Last week, armed with a not so great map of a large cemetery and the temperature at 105°, I searched Woodmere cemetery for the graves of Aaron and Alice Gordon and Jack Vernon Scott. Certainly not the best time to walk a large cemetery but you can’t always choose your time. Here are the results:

The search for the Ellington family will continue on a cooler day.
A note about Woodmere cemetery; the office for both Ridgelawn and Woodmere are located at Ridgelawn Cemetery on Rt. 60 in Huntington. The staff there was patient and helpful when I ask for a map to find the graves. It took quite some time for them to copy the appropriate maps and mark the graves. As I was leaving I ask if there was an index and map of the cemetery online. If not I was going to volunteer to do so. I know some cemeteries are quite willing, while others don’t allow access to their information. Apparently, a local genealogy society has done an index in book form, which is available from them, but I found no complete listing online.  
Many West Virginia vital records can be found online at, but death certificates are withheld for 50 years, and births for 100 years. I tried to get a death certificate for Mary Elizabeth Ellington and Jack Vernon Scott from the Cabell County Courthouse but I was unable to get either one. I don’t know the year of Mary Elizabeth’s death and without it I couldn’t get a death certificate from the county. No death certificate was located for Jack Scott, even with the death date, so he might have died in another county. My next step will be the West Virginia Department of Vital Statistics in Charleston, West Virginia, and possibly a search of newspaper obituaries.

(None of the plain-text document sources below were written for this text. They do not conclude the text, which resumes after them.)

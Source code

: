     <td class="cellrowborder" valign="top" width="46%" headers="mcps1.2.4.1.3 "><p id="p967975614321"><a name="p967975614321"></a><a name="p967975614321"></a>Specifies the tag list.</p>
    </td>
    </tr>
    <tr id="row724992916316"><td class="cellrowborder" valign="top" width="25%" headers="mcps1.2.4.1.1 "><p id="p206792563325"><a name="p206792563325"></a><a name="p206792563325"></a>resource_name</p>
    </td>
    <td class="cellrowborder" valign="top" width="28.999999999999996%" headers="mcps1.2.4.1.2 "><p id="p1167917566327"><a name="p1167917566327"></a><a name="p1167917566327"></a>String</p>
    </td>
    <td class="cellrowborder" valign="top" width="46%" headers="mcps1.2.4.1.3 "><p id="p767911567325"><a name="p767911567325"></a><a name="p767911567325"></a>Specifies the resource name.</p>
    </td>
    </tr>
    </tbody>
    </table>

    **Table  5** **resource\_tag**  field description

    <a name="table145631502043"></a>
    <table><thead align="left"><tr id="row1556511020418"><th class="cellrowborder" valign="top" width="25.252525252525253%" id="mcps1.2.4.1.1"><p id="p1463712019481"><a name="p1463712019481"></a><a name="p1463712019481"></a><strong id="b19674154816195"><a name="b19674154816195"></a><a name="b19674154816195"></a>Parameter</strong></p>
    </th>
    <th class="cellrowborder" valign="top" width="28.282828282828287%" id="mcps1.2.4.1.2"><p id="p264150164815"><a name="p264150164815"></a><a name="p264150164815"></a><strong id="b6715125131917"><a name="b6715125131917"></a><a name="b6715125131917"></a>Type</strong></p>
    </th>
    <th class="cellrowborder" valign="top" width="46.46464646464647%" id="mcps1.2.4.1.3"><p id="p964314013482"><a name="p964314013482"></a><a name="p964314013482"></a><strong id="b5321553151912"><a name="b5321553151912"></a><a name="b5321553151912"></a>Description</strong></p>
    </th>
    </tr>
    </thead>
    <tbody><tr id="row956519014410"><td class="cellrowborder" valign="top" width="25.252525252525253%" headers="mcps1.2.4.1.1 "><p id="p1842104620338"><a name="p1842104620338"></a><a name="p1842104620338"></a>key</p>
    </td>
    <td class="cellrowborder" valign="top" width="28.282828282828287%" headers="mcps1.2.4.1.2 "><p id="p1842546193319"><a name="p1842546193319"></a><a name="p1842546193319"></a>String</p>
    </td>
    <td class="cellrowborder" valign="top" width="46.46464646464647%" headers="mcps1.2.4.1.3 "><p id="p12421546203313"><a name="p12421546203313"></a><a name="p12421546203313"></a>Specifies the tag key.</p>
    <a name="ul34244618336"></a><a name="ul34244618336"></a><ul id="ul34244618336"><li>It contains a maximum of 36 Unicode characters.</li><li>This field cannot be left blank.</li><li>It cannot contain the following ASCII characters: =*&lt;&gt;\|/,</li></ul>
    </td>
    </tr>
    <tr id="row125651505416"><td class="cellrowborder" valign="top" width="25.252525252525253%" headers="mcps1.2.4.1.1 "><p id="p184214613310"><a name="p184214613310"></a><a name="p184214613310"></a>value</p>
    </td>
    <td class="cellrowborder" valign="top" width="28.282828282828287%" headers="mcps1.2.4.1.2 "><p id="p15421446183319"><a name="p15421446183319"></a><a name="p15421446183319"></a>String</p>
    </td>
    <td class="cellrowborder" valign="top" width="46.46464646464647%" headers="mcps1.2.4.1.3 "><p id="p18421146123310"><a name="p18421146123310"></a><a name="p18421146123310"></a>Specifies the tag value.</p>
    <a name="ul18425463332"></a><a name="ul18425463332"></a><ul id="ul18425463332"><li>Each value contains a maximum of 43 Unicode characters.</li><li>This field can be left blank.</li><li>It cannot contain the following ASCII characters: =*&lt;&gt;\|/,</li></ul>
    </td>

  1. I just saw found your website through Geneabloggers. Welcome to Geneabloggers.

    Regards, Jim
    Genealogy Blog at Hidden Genealogy Nuggets

  2. What a perfect story of serendipity. For some of us it might have occurred that we found the second family after the trip to the cemetery. Thank you for sharing, especially the pictures. I am posting a similar story on GopherGenealogy today. For us genealogists these things probably happen more than we even realize.